Bereits völlig aus dem Ruder gelaufen ist John Lowes Berufs- als auch Familienleben. Inmitten seines tatsächlichen psychischen Zusammenbruchs täuscht er einen weiteren psychischen Zusammenbruch vor, um in eine bestimmte Psychiatrie eingewiesen zu werden, in der ein potentieller Verdächtiger im Zehn-Gebote-Killer-Fall sitzt. Allein die Anamnese Lowes zeigt, wie völlig zerstört diese Figur mittlerweile ist und Wes Bentley holt bisweilen das Höchstmögliche aus diesem schwierigen Charakter heraus, der seit Beginn der Staffel kontinuierlich an Sympathiepunkten einbüßen musste. Der Zuschauer kann fast nur noch Mitleid haben mit diesem armen Mann, der von seiner Frau hintergangen und geradezu systematisch in den Irrsinn getrieben wurde.

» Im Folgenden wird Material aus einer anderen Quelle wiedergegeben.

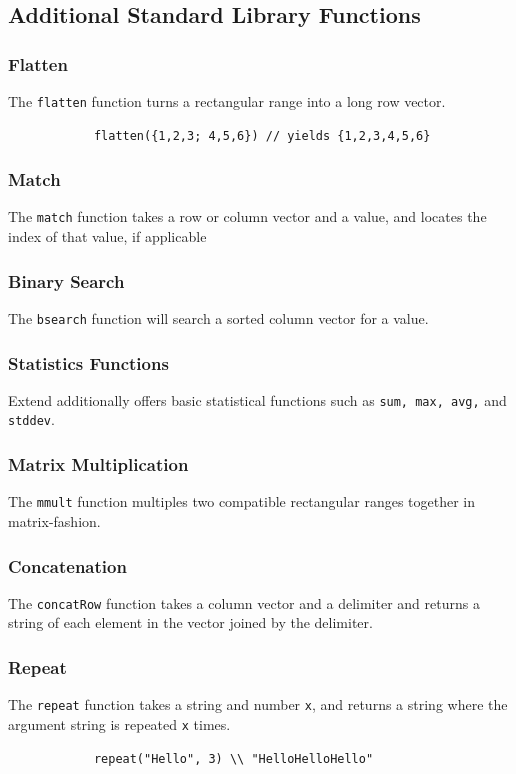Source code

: 	\subsection{Additional Standard Library Functions}

		\subsubsection{Flatten}
		The \texttt{flatten} function turns a rectangular range into a long row vector.

		\begin{lstlisting}
			flatten({1,2,3; 4,5,6}) // yields {1,2,3,4,5,6}
		\end{lstlisting}

		\subsubsection{Match}
		The \texttt{match} function takes a row or column vector and a value, and locates the index of that value, if applicable

		\subsubsection{Binary Search}
		The \texttt{bsearch} function will search a sorted column vector for a value.

		\subsubsection{Statistics Functions}
		Extend additionally offers basic statistical functions such as \texttt{sum, max, avg,} and \texttt{stddev}.

		\subsubsection{Matrix Multiplication}
		The \texttt{mmult} function multiples two compatible rectangular ranges together in matrix-fashion.

		\subsubsection{Concatenation}
		The \texttt{concatRow} function takes a column vector and a delimiter and returns a string of each element in the vector joined by the delimiter.

		\subsubsection{Repeat}
		The \texttt{repeat} function takes a string and number \texttt{x}, and returns a string where the argument string is repeated \texttt{x} times.
		\begin{lstlisting}
			repeat("Hello", 3) \\ "HelloHelloHello"
		\end{lstlisting}

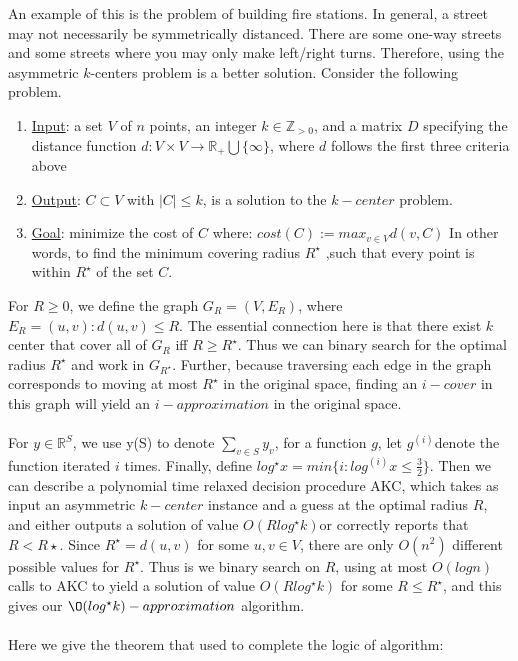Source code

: \documentclass{article}
\begin{document}
An example of this is the problem of building fire stations. In general, a street may not necessarily be symmetrically distanced. There are some one-way streets and some streets where you may only make left/right turns. Therefore, using the asymmetric $k$-centers problem is a better solution. Consider the following problem.

\begin{enumerate}
\item \underline{Input}: a set $V$ of $n$ points, an integer $k\in\mathbb{Z}_{>0}$, and a matrix $D$ specifying the distance function $d:V\times V\rightarrow\mathbb{R}_+\bigcup\{\infty\}$, where $d$ follows the first three criteria above
\item \underline{Output}: $C\subset V$ with $\vert C \vert \leq k$, is a solution to the $k-center$ problem.
\item \underline{Goal}: minimize the cost of $C$ where: $cost(C):=max_{v\in V}d(v, C)$ In other words, to find the minimum covering radius $R^\star$ ,such that every point is within $R^\star$ of the set $C$.
\end{enumerate}
For $R \geq 0$, we define the graph $G_R=(V,E_R)$, where $E_R = {(u,v):d(u,v)\leq R}.$ The essential connection here is that there exist $k$ center that cover all of $G_R$ iff $R \geq R^\star$. Thus we can binary search for the optimal radius $R^\star$ and work in $G_{R^\star}$. Further, because traversing each edge in the graph corresponds to moving at most $R^\star$ in the original space, finding an $i-cover$ in this graph will yield an $i-approximation$ in the original space.\\\\
For $y \in \mathbb{R}^S$, we use y(S) to denote $\sum_{v \in S} y_v$, for a function $g$, let $g^(i) $denote the function iterated $i$ times. Finally, define $log^\star x= min\{i:log^{(i)}x\leq \frac 32\}$. Then we can describe a polynomial time relaxed decision procedure AKC, which takes as input an asymmetric $k-center$ instance and a guess at the optimal radius $R$, and either outputs a solution of value $O(Rlog^\star k) $or correctly reports that$R < R\star$. Since $R^\star = d(u,v)$ for some $u,v \in V$, there are only $O(n^2)$ different possible values for $R^\star $. Thus is we binary search on $R$, using at most $O(log n)$ calls to AKC to yield a solution of value $O(Rlog^\star k)$ for some $R\leq R^\star$, and this gives our $\O(log^\star k)-approximation$  algorithm.\\\\
Here we give the theorem that used to complete the logic of algorithm:
\end{document}
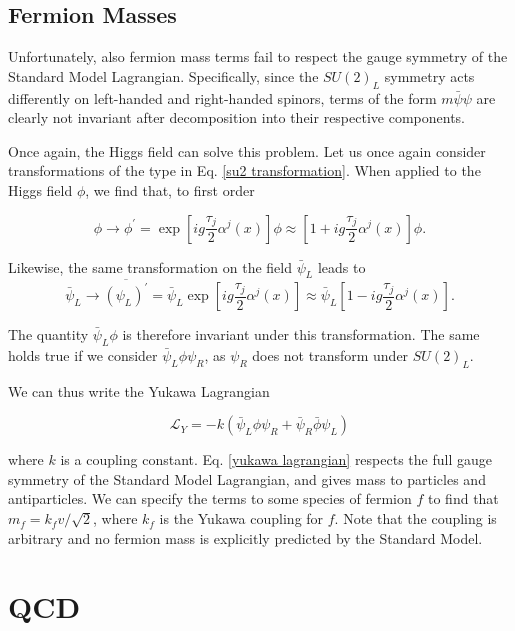 \documentclass[10pt,a4paper]{book}
\begin{document}
\subsection{Fermion Masses}

Unfortunately, also fermion mass terms fail to respect the gauge symmetry of the Standard Model Lagrangian. Specifically, since the $SU(2)_L$ symmetry acts differently on left-handed and right-handed spinors, terms of the form $m\bar{\psi}\psi$ are clearly not invariant after decomposition into their respective components. 

Once again, the Higgs field can solve this problem. Let us once again consider transformations of the type in Eq. \ref{su2 transformation}. When applied to the Higgs field $\phi$, we find that, to first order

\begin{equation}
    \phi \rightarrow \phi^\prime = \exp[ig\frac{\tau_j}{2}\alpha^j(x)]\phi \approx [1 + ig\frac{\tau_j}{2}\alpha^j(x)]\phi.
\end{equation}

Likewise, the same transformation on the field $\bar{\psi}_L$ leads to
\begin{equation}
    \bar{\psi}_L \rightarrow \overline{(\psi_L)^\prime} = \bar{\psi}_L\exp[ig\frac{\tau_j}{2}\alpha^j(x)] \approx \bar{\psi}_L[1 - ig\frac{\tau_j}{2}\alpha^j(x)].
\end{equation}

The quantity $\bar{\psi}_L\phi$ is therefore invariant under this transformation. The same holds true if we consider $\bar{\psi}_L\phi\psi_R$, as $\psi_R$ does not transform under $SU(2)_L$.

We can thus write the Yukawa Lagrangian

\begin{equation}
    \mathcal{L}_Y = -k(\bar{\psi}_L\phi\psi_R + \bar{\psi}_R\bar{\phi}\psi_L)
    \label{yukawa lagrangian}
\end{equation}

where $k$ is a coupling constant. Eq. \ref{yukawa lagrangian} respects the full gauge symmetry of the Standard Model Lagrangian, and gives mass to particles and antiparticles. We can specify the terms to some species of fermion $f$ to find that $m_f = k_fv/\sqrt{2}$, where $k_f$ is the Yukawa coupling for $f$. Note that the coupling is arbitrary and no fermion mass is explicitly predicted by the Standard Model.

\section{QCD}
\end{document}
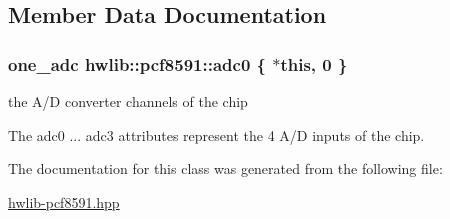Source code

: \subsection{Member Data Documentation}
\subsubsection[{\texorpdfstring{adc0}{adc0}}]{\setlength{\rightskip}{0pt plus 5cm}one\+\_\+adc hwlib\+::pcf8591\+::adc0 \{ $\ast$this, 0 \}}\hypertarget{classhwlib_1_1pcf8591_a29a87f5711fbbd85ed5c477a5eab1b6f}{}\label{classhwlib_1_1pcf8591_a29a87f5711fbbd85ed5c477a5eab1b6f}


the A/D converter channels of the chip 

The adc0 ... adc3 attributes represent the 4 A/D inputs of the chip. 

The documentation for this class was generated from the following file\+:\begin{DoxyCompactItemize}
\item 
\hyperlink{hwlib-pcf8591_8hpp}{hwlib-\/pcf8591.\+hpp}\end{DoxyCompactItemize}
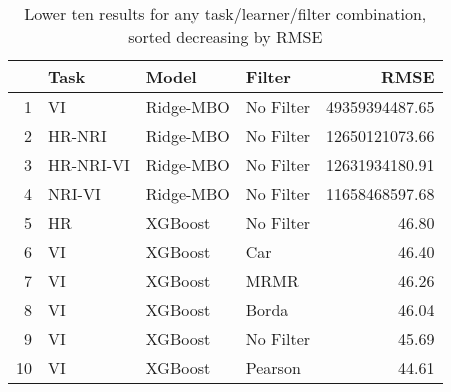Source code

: \begin{table}[ht!]
\centering
\caption{Lower ten results for any task/learner/filter combination, sorted decreasing by RMSE} 
\label{tab:perf-worst-10}
\begin{tabular}{rlllr}
  \hline
 & Task & Model & Filter & RMSE \\ 
  \hline
1 & VI & Ridge-MBO & No Filter & 49359394487.65 \\ 
  2 & HR-NRI & Ridge-MBO & No Filter & 12650121073.66 \\ 
  3 & HR-NRI-VI & Ridge-MBO & No Filter & 12631934180.91 \\ 
  4 & NRI-VI & Ridge-MBO & No Filter & 11658468597.68 \\ 
  5 & HR & XGBoost & No Filter & 46.80 \\ 
  6 & VI & XGBoost & Car & 46.40 \\ 
  7 & VI & XGBoost & MRMR & 46.26 \\ 
  8 & VI & XGBoost & Borda & 46.04 \\ 
  9 & VI & XGBoost & No Filter & 45.69 \\ 
  10 & VI & XGBoost & Pearson & 44.61 \\ 
   \hline
\end{tabular}
\end{table}
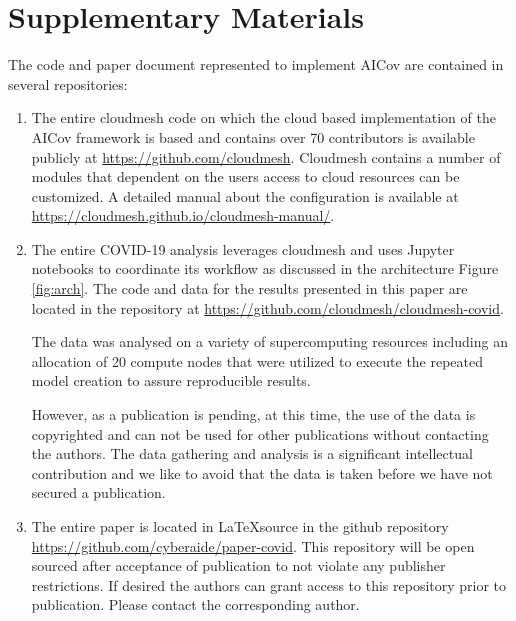 \documentclass[a4paper, inpress]{jds} %
\renewcommand{\_}{%
    \textunderscore\hspace{0pt}%
}
\begin{document}

%
%

\section*{Supplementary Materials}

The code and paper document represented to implement AICov are contained in several repositories:

\begin{enumerate}
    \item The entire cloudmesh code on which the cloud based implementation of the AICov framework is based and contains over 70 contributors is available publicly at \url{https://github.com/cloudmesh}. Cloudmesh contains a number of modules that dependent on the users access to cloud resources can be customized. A detailed manual about the configuration is available at \url{https://cloudmesh.github.io/cloudmesh-manual/}.
    
    \item The entire COVID-19 analysis leverages cloudmesh and uses Jupyter notebooks to coordinate its workflow as discussed in the architecture Figure \ref{fig:arch}. The code and data for the results presented in this paper are located in the repository at \url{https://github.com/cloudmesh/cloudmesh-covid}.
    
    The data was analysed on a variety of supercomputing resources including an allocation of 20 compute nodes that were utilized to execute the  repeated model creation to assure reproducible results.
    
    However, as a publication is pending, at this time, the use of the data is copyrighted and can not be used for other publications without contacting the authors. The data gathering and analysis is a significant intellectual contribution and we like to avoid that the data is taken before we have not secured a publication. 
    
    \item The entire paper is located in \LaTeX source in the github repository \url{https://github.com/cyberaide/paper-covid}. This repository will be open sourced after acceptance of publication to not violate any publisher restrictions. If desired the authors can grant access to this repository prior to publication. Please contact the corresponding author.
    
\end{enumerate}
\end{document}
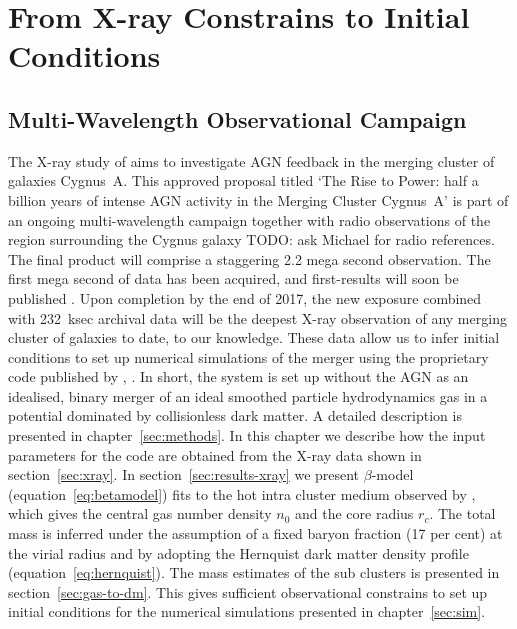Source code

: \documentclass[MScProj_TLRH_ClusterEnergy.tex]{subfiles}
\begin{document}
\chapter{From X-ray Constrains to Initial Conditions}
\label{sec:constrains}

\section{Multi-Wavelength Observational Campaign}
\label{sec:wisecampaign}
The X-ray study of \citet{2014cxo..prop.4448W} aims to investigate AGN feedback 
in the merging cluster of galaxies Cygnus~A. This approved  
proposal titled `The Rise to Power: half a billion years of intense AGN activity 
in the Merging Cluster Cygnus~A' is part of an ongoing multi-wavelength campaign
together with radio observations of the region surrounding the Cygnus galaxy 
TODO: ask Michael for radio references. 
The final product will comprise a staggering 2.2 mega second observation. The
first mega second of data has been acquired, and first-results will soon be 
published \citep[in prep]{2016MNRAS.123..456W}. Upon completion by the end of 
2017, the new exposure combined with 232~ksec archival data will be the deepest
X-ray observation of any merging cluster of galaxies to date, to our knowledge. 
These data allow us to infer initial conditions to set up numerical simulations
of the merger using the proprietary code  published by
\citet{2014MNRAS.438.1971D}, \citet[in prep]{2016MNRAS.000.000D}. In short, the 
system is set up without the AGN as an idealised, binary merger of an ideal
smoothed particle hydrodynamics gas in a potential dominated by collisionless
dark matter. A detailed description is presented in chapter~\ref{sec:methods}.
In this chapter we describe how the input parameters for the code are obtained
from the X-ray data shown in section~\ref{sec:xray}. In 
section~\ref{sec:results-xray} we present $\beta$-model 
(equation~\eqref{eq:betamodel}) fits to the hot intra cluster medium observed
by , which gives the central gas number density $n_0$ 
and the core radius $r_c$. The total mass is inferred under the assumption of a
fixed baryon fraction (17 per cent) at the virial radius and by adopting the 
Hernquist dark matter density profile (equation~\eqref{eq:hernquist}). The mass
estimates of the sub clusters is presented in section~\ref{sec:gas-to-dm}. This
gives sufficient observational constrains to set up initial conditions for the 
numerical simulations presented in chapter~\ref{sec:sim}.
\end{document}
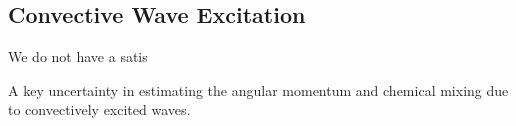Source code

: {\color{purple}
\subsection{Convective Wave Excitation}
}

We do not have a satis

A key uncertainty in estimating the angular momentum and chemical mixing due to convectively excited waves.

Enorm effektiv wird Lowes Zusammentreffen mit der kleinen Vampirin Wren inszeniert, das die bekannte Trope "megagruseliges kleines Mädchen" sehr gut umsetzt. Der Gedanke, dass ein kleines Schulmädchen solch gruseligen Morden beistand und quasi zur Mittäterschaft gezwungen wurde, ist verstörend und horrend. Doch wer ist der Zehn-Gebote-Killer nun? Es ist nicht Wren, es ist nicht deren Vater. Und so wird man das Gefühl nicht los, dass es womöglich John Lowe selbst ist, dessen Alter Ego für die Mordreihe verantwortlich ist – denn sowohl Johns verwirrende Worte ("It is my fault." bzw. "But it's me, not her. And it's him, not you.") als auch die Inszenierung mit den ineinander übergehenden Gesichtern Wrens und Lowes, und natürlich nicht zu vergessen Lowes Einladung bei Marchs Devil's Night deuten darauf hin, dass Lowe hier gerade vielleicht auf der Jagd nach sich selbst ist.

"This place inspires me."

"This place inspires me" sagt Will Drake zu Beginn dieser Episode und tatsächlich wirkt #5.07 wie eine Episode, der Inspiration und Kreativität voraus gegangen sind: Erzählerisch stringent, inhaltlich sinnvoll und inszenatorisch überaus gelungen – besondere Erwähnung muss hier die wirklich großartige Tangoszene finden – unterhält diese Folge von Anfang bis Ende. "American Horror Story: Hotel" strickt mit dem Flashback ins Jahr 1925 eine interessante Hintergrundgeschichte, das sämtliche Einzelschicksale miteinander verbindet und den Charakteren nicht nur einiges an Tiefe verleiht, sondern auch nochmal ihre Beweggründe und Intentionen um einiges klarer macht – gleichzeitig treibt sie die Suche nach dem mysteriösen Zehn-Gebote-Killer weiter voran und liefert gruseltechnisch so manch wirksame Momente. Die Serie zeigt sich hier seit langer Zeit mal wieder von ihrer besten Seite.